- **INPUT MATERIAL**
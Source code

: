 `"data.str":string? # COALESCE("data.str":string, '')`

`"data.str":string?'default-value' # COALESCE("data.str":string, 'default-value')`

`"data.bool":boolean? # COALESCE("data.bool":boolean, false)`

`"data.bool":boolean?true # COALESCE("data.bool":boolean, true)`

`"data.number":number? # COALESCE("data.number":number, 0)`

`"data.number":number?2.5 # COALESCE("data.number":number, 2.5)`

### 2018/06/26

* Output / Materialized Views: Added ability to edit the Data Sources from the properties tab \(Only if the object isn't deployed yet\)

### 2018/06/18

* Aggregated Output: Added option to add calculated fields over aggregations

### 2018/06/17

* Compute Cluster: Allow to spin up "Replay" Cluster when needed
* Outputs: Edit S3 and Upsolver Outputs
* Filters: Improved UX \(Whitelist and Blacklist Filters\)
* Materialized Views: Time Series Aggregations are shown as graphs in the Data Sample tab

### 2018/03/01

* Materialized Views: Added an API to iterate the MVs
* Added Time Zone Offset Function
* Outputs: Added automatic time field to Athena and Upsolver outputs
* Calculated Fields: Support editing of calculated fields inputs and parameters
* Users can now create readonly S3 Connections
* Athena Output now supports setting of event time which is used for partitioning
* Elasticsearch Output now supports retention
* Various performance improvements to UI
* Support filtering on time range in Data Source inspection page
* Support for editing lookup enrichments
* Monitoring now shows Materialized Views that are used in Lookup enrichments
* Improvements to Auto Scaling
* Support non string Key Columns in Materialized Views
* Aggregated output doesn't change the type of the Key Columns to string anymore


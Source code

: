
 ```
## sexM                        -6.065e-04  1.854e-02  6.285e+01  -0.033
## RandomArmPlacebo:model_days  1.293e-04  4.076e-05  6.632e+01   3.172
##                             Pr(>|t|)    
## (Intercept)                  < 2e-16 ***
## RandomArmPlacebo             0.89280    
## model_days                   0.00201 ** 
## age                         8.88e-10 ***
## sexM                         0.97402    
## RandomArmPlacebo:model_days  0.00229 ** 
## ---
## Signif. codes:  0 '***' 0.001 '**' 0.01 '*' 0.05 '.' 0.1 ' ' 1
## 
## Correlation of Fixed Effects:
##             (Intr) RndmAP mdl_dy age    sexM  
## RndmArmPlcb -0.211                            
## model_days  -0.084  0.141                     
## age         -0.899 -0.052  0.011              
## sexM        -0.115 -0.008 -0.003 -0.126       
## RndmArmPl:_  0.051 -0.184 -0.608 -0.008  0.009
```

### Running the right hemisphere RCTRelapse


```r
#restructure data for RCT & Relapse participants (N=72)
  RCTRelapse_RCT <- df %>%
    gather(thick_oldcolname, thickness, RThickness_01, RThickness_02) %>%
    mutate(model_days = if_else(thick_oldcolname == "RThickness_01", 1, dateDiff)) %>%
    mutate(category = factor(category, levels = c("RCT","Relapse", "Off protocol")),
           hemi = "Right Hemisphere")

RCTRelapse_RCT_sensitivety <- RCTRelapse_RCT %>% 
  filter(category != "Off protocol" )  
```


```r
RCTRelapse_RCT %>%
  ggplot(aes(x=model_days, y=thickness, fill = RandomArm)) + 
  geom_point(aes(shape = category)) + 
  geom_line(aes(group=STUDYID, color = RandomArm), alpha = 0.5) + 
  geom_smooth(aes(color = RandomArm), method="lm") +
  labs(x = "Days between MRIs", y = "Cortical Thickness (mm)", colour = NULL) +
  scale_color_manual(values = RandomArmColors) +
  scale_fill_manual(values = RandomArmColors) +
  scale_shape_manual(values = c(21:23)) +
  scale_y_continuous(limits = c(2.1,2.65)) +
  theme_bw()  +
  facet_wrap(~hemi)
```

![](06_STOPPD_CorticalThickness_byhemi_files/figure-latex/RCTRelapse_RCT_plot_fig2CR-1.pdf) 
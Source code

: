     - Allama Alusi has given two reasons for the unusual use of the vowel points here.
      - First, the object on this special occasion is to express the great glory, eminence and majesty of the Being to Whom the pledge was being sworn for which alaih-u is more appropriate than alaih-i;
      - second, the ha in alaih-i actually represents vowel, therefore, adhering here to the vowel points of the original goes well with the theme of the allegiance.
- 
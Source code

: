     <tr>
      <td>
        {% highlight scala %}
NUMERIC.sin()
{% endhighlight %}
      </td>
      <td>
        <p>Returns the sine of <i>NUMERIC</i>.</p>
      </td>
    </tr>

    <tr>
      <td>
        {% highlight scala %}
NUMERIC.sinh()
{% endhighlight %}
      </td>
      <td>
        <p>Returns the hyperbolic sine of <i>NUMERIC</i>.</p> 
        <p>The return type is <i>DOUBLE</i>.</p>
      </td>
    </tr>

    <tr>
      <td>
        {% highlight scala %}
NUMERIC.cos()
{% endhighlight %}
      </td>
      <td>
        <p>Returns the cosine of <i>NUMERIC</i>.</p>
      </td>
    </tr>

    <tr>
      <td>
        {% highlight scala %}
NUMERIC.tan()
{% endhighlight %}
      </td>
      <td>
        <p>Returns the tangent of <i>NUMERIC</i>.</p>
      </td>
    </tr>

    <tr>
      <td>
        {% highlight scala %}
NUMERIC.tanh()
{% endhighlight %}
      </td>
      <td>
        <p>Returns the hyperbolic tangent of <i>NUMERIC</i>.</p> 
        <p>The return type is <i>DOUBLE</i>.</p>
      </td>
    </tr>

- **PROBLEM STATEMENT**
Each line of the listing has to be repeated exactly in the reply.

- **ANSWER AREA**
Source code

: `"data.str":string? # COALESCE("data.str":string, '')`

`"data.str":string?'default-value' # COALESCE("data.str":string, 'default-value')`

`"data.bool":boolean? # COALESCE("data.bool":boolean, false)`

`"data.bool":boolean?true # COALESCE("data.bool":boolean, true)`

`"data.number":number? # COALESCE("data.number":number, 0)`

`"data.number":number?2.5 # COALESCE("data.number":number, 2.5)`

### 2018/06/26

* Output / Materialized Views: Added ability to edit the Data Sources from the properties tab \(Only if the object isn't deployed yet\)

### 2018/06/18

* Aggregated Output: Added option to add calculated fields over aggregations

### 2018/06/17

* Compute Cluster: Allow to spin up "Replay" Cluster when needed
* Outputs: Edit S3 and Upsolver Outputs
* Filters: Improved UX \(Whitelist and Blacklist Filters\)
* Materialized Views: Time Series Aggregations are shown as graphs in the Data Sample tab

### 2018/03/01

* Materialized Views: Added an API to iterate the MVs
* Added Time Zone Offset Function
* Outputs: Added automatic time field to Athena and Upsolver outputs
* Calculated Fields: Support editing of calculated fields inputs and parameters
* Users can now create readonly S3 Connections
* Athena Output now supports setting of event time which is used for partitioning
* Elasticsearch Output now supports retention
* Various performance improvements to UI
* Support filtering on time range in Data Source inspection page
* Support for editing lookup enrichments
* Monitoring now shows Materialized Views that are used in Lookup enrichments
* Improvements to Auto Scaling
* Support non string Key Columns in Materialized Views
* Aggregated output doesn't change the type of the Key Columns to string anymore


Source code

:
 ```
## sexM                        -6.065e-04  1.854e-02  6.285e+01  -0.033
## RandomArmPlacebo:model_days  1.293e-04  4.076e-05  6.632e+01   3.172
##                             Pr(>|t|)    
## (Intercept)                  < 2e-16 ***
## RandomArmPlacebo             0.89280    
## model_days                   0.00201 ** 
## age                         8.88e-10 ***
## sexM                         0.97402    
## RandomArmPlacebo:model_days  0.00229 ** 
## ---
## Signif. codes:  0 '***' 0.001 '**' 0.01 '*' 0.05 '.' 0.1 ' ' 1
## 
## Correlation of Fixed Effects:
##             (Intr) RndmAP mdl_dy age    sexM  
## RndmArmPlcb -0.211                            
## model_days  -0.084  0.141                     
## age         -0.899 -0.052  0.011              
## sexM        -0.115 -0.008 -0.003 -0.126       
## RndmArmPl:_  0.051 -0.184 -0.608 -0.008  0.009
```

### Running the right hemisphere RCTRelapse


```r
#restructure data for RCT & Relapse participants (N=72)
  RCTRelapse_RCT <- df %>%
    gather(thick_oldcolname, thickness, RThickness_01, RThickness_02) %>%
    mutate(model_days = if_else(thick_oldcolname == "RThickness_01", 1, dateDiff)) %>%
    mutate(category = factor(category, levels = c("RCT","Relapse", "Off protocol")),
           hemi = "Right Hemisphere")

RCTRelapse_RCT_sensitivety <- RCTRelapse_RCT %>% 
  filter(category != "Off protocol" )  
```


```r
RCTRelapse_RCT %>%
  ggplot(aes(x=model_days, y=thickness, fill = RandomArm)) + 
  geom_point(aes(shape = category)) + 
  geom_line(aes(group=STUDYID, color = RandomArm), alpha = 0.5) + 
  geom_smooth(aes(color = RandomArm), method="lm") +
  labs(x = "Days between MRIs", y = "Cortical Thickness (mm)", colour = NULL) +
  scale_color_manual(values = RandomArmColors) +
  scale_fill_manual(values = RandomArmColors) +
  scale_shape_manual(values = c(21:23)) +
  scale_y_continuous(limits = c(2.1,2.65)) +
  theme_bw()  +
  facet_wrap(~hemi)
```

![](06_STOPPD_CorticalThickness_byhemi_files/figure-latex/RCTRelapse_RCT_plot_fig2CR-1.pdf) 
Source code

:     - Allama Alusi has given two reasons for the unusual use of the vowel points here.
      - First, the object on this special occasion is to express the great glory, eminence and majesty of the Being to Whom the pledge was being sworn for which alaih-u is more appropriate than alaih-i;
      - second, the ha in alaih-i actually represents vowel, therefore, adhering here to the vowel points of the original goes well with the theme of the allegiance.
- 
Source code

:     <tr>
      <td>
        {% highlight scala %}
NUMERIC.sin()
{% endhighlight %}
      </td>
      <td>
        <p>Returns the sine of <i>NUMERIC</i>.</p>
      </td>
    </tr>

    <tr>
      <td>
        {% highlight scala %}
NUMERIC.sinh()
{% endhighlight %}
      </td>
      <td>
        <p>Returns the hyperbolic sine of <i>NUMERIC</i>.</p> 
        <p>The return type is <i>DOUBLE</i>.</p>
      </td>
    </tr>

    <tr>
      <td>
        {% highlight scala %}
NUMERIC.cos()
{% endhighlight %}
      </td>
      <td>
        <p>Returns the cosine of <i>NUMERIC</i>.</p>
      </td>
    </tr>

    <tr>
      <td>
        {% highlight scala %}
NUMERIC.tan()
{% endhighlight %}
      </td>
      <td>
        <p>Returns the tangent of <i>NUMERIC</i>.</p>
      </td>
    </tr>

    <tr>
      <td>
        {% highlight scala %}
NUMERIC.tanh()
{% endhighlight %}
      </td>
      <td>
        <p>Returns the hyperbolic tangent of <i>NUMERIC</i>.</p> 
        <p>The return type is <i>DOUBLE</i>.</p>
      </td>
    </tr>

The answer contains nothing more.